A visitação em unidades de conservação atingiu em 2017 mais de 10,7 milhões de visitas. O Parque Nacional da Tijuca (foto) ainda é o mais visitado. Foto: Acervo/ICMBio


O Instituto Chico Mendes de Conservação da Biodiversidade (ICMBio) lançou a  2ª edição do relatório Contribuições do Turismo em Unidades de Conservação Federais para a Economia Brasileira – Efeitos dos gastos dos visitantes em 2017. A publicação apresenta as contribuições e os impactos econômicos gerados localmente por 102 unidades de conservação brasileiras e demonstra, através de números, que as áreas protegidas são motores do desenvolvimento econômico, uma vez que as despesas com conservação e recreação resultam em geração de empregos, renda e PIB para o país.

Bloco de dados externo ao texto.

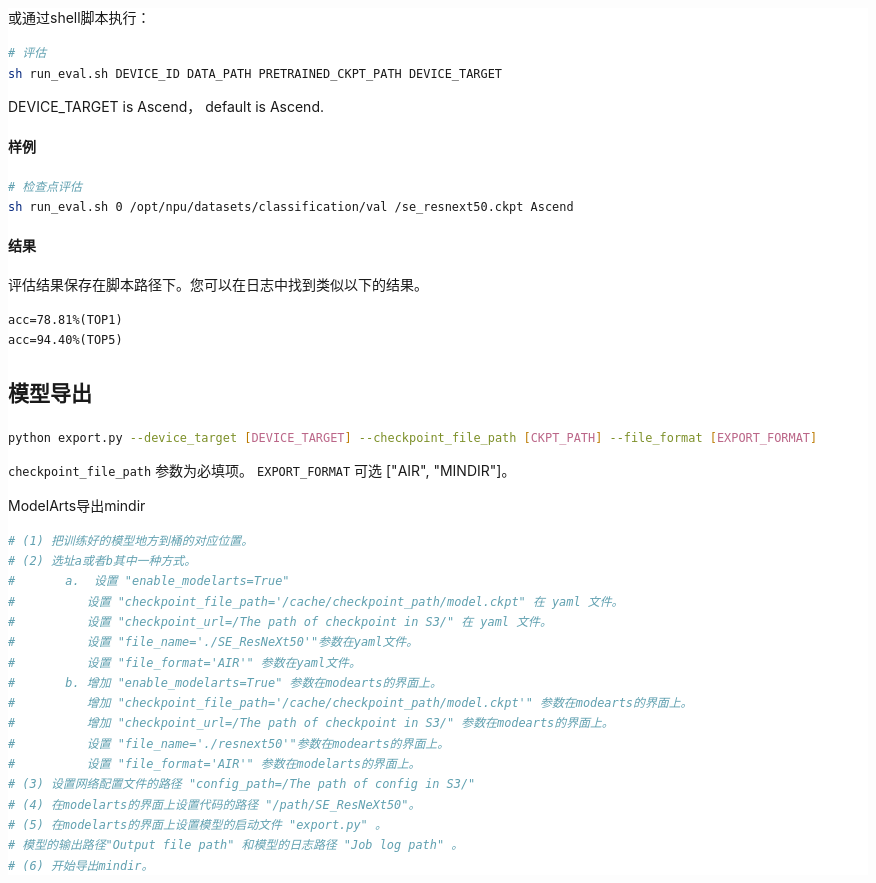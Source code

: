 或通过shell脚本执行：

```bash
# 评估
sh run_eval.sh DEVICE_ID DATA_PATH PRETRAINED_CKPT_PATH DEVICE_TARGET
```

DEVICE_TARGET is Ascend， default is Ascend.

#### 样例

```bash
# 检查点评估
sh run_eval.sh 0 /opt/npu/datasets/classification/val /se_resnext50.ckpt Ascend
```

#### 结果

评估结果保存在脚本路径下。您可以在日志中找到类似以下的结果。

```log
acc=78.81%(TOP1)
acc=94.40%(TOP5)
```

## 模型导出

```bash
python export.py --device_target [DEVICE_TARGET] --checkpoint_file_path [CKPT_PATH] --file_format [EXPORT_FORMAT]
```

`checkpoint_file_path` 参数为必填项。
`EXPORT_FORMAT` 可选 ["AIR", "MINDIR"]。

ModelArts导出mindir

```python
# (1) 把训练好的模型地方到桶的对应位置。
# (2) 选址a或者b其中一种方式。
#       a.  设置 "enable_modelarts=True"
#          设置 "checkpoint_file_path='/cache/checkpoint_path/model.ckpt" 在 yaml 文件。
#          设置 "checkpoint_url=/The path of checkpoint in S3/" 在 yaml 文件。
#          设置 "file_name='./SE_ResNeXt50'"参数在yaml文件。
#          设置 "file_format='AIR'" 参数在yaml文件。
#       b. 增加 "enable_modelarts=True" 参数在modearts的界面上。
#          增加 "checkpoint_file_path='/cache/checkpoint_path/model.ckpt'" 参数在modearts的界面上。
#          增加 "checkpoint_url=/The path of checkpoint in S3/" 参数在modearts的界面上。
#          设置 "file_name='./resnext50'"参数在modearts的界面上。
#          设置 "file_format='AIR'" 参数在modelarts的界面上。
# (3) 设置网络配置文件的路径 "config_path=/The path of config in S3/"
# (4) 在modelarts的界面上设置代码的路径 "/path/SE_ResNeXt50"。
# (5) 在modelarts的界面上设置模型的启动文件 "export.py" 。
# 模型的输出路径"Output file path" 和模型的日志路径 "Job log path" 。
# (6) 开始导出mindir。
```
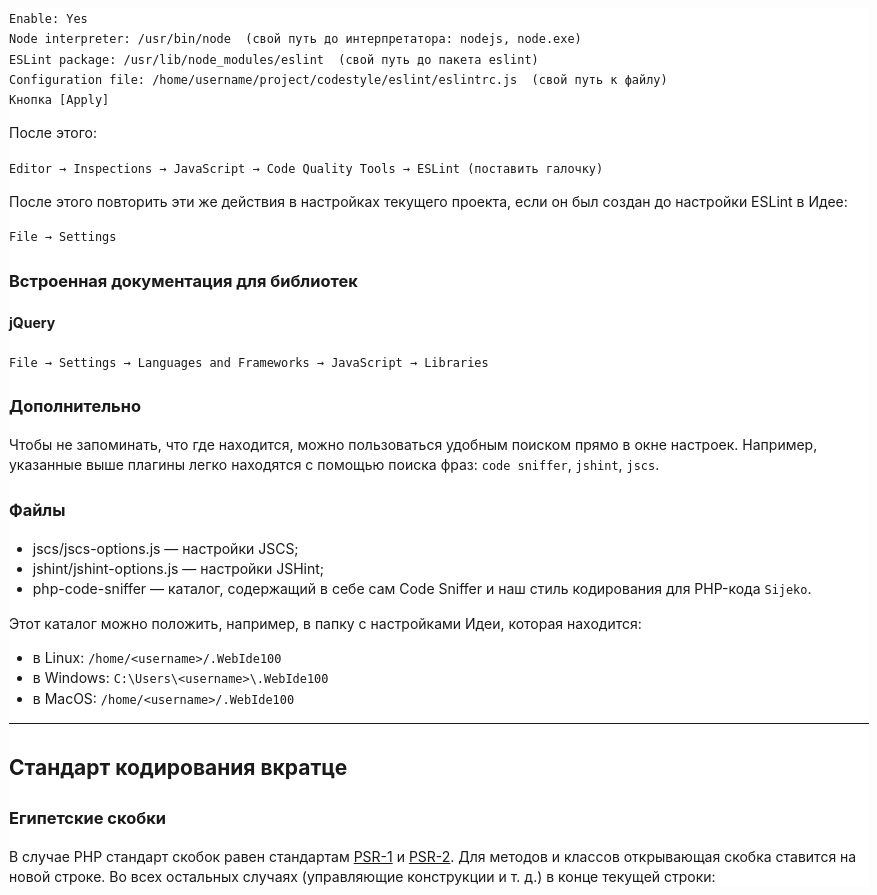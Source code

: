 	Enable: Yes
	Node interpreter: /usr/bin/node  (свой путь до интерпретатора: nodejs, node.exe)
	ESLint package: /usr/lib/node_modules/eslint  (свой путь до пакета eslint)
	Configuration file: /home/username/project/codestyle/eslint/eslintrc.js  (свой путь к файлу)
	Кнопка [Apply]

После этого:

	Editor → Inspections → JavaScript → Code Quality Tools → ESLint (поставить галочку)

После этого повторить эти же действия в настройках текущего проекта, если он был создан до настройки ESLint в Идее:

	File → Settings


### Встроенная документация для библиотек

#### jQuery

	File → Settings → Languages and Frameworks → JavaScript → Libraries


### Дополнительно

Чтобы не запоминать, что где находится, можно пользоваться удобным поиском прямо в окне настроек.
Например, указанные выше плагины легко находятся с помощью поиска фраз: `code sniffer`, `jshint`, `jscs`.


### Файлы

 * jscs/jscs-options.js — настройки JSCS;
 * jshint/jshint-options.js — настройки JSHint;
 * php-code-sniffer — каталог, содержащий в себе сам Code Sniffer и наш стиль кодирования для PHP-кода `Sijeko`.

Этот каталог можно положить, например, в папку с настройками Идеи, которая находится:

 * в Linux: `/home/<username>/.WebIde100`
 * в Windows: `C:\Users\<username>\.WebIde100`
 * в MacOS: `/home/<username>/.WebIde100`


 * * *


## Стандарт кодирования вкратце

### Египетские скобки

В случае PHP стандарт скобок равен стандартам
[PSR-1](https://github.com/php-fig/fig-standards/blob/master/accepted/PSR-1-basic-coding-standard.md)
и [PSR-2](https://github.com/php-fig/fig-standards/blob/master/accepted/PSR-2-coding-style-guide.md).
Для методов и классов открывающая скобка ставится на новой строке.
Во всех остальных случаях (управляющие конструкции и т. д.) в конце текущей строки:
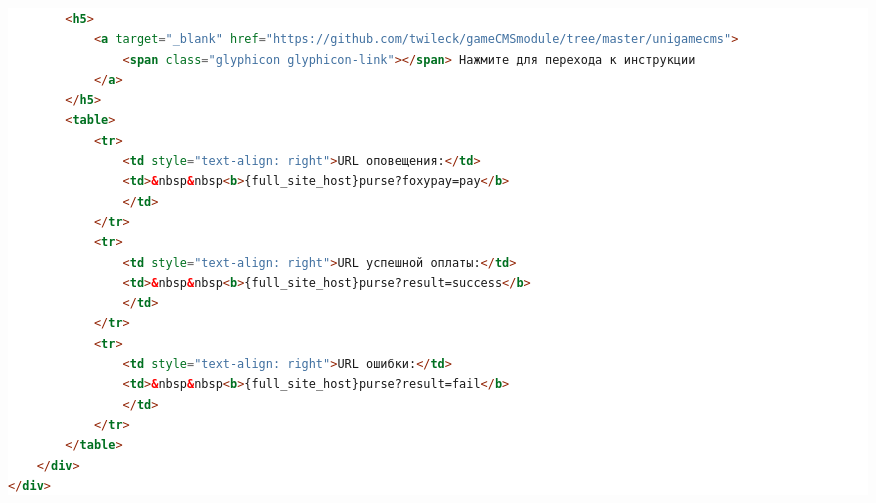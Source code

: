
 ```html
		<h5>
			<a target="_blank" href="https://github.com/twileck/gameCMSmodule/tree/master/unigamecms">
				<span class="glyphicon glyphicon-link"></span> Нажмите для перехода к инструкции
			</a>
		</h5>
		<table>
			<tr>
				<td style="text-align: right">URL оповещения:</td>
				<td>&nbsp&nbsp<b>{full_site_host}purse?foxypay=pay</b>
				</td>
			</tr>
			<tr>
				<td style="text-align: right">URL успешной оплаты:</td>
				<td>&nbsp&nbsp<b>{full_site_host}purse?result=success</b>
				</td>
			</tr>
			<tr>
				<td style="text-align: right">URL ошибки:</td>
				<td>&nbsp&nbsp<b>{full_site_host}purse?result=fail</b>
				</td>
			</tr>
		</table>
	</div>
</div>
```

Em 2017, a visitação em áreas protegidas estabeleceu um novo patamar com mais de 10,7 milhões de visitas. Segundo a economista Helenne Simões, autora do trabalho, o incremento na visitação reflete a melhoria na qualidade dos serviços ofertados.

Os visitantes gastaram cerca de R$ 2 bilhões nos municípios do entorno das unidades, gerando assim cerca de 80 mil empregos diretos, R$ 2,2 bilhões em renda, outros R$ 3,1 bilhões em valor agregado ao PIB e mais R$ 8,6 bilhões em vendas. Os setores da economia mais beneficiados foram hospedagem, que concentrou R$ 613 milhões, e alimentação, com R$ 432 milhões. Os resultados mostram que a cada R$ 1 real investido, R$ 7 retornam para a economia. 

O estudo também reforçou que os impactos econômicos do turismo afetam diretamente a gestão das unidades de conservação. O co-autor Thiago Beraldo ressalta que a visitação bem estruturada nos parques é uma estratégia para a conservação da natureza.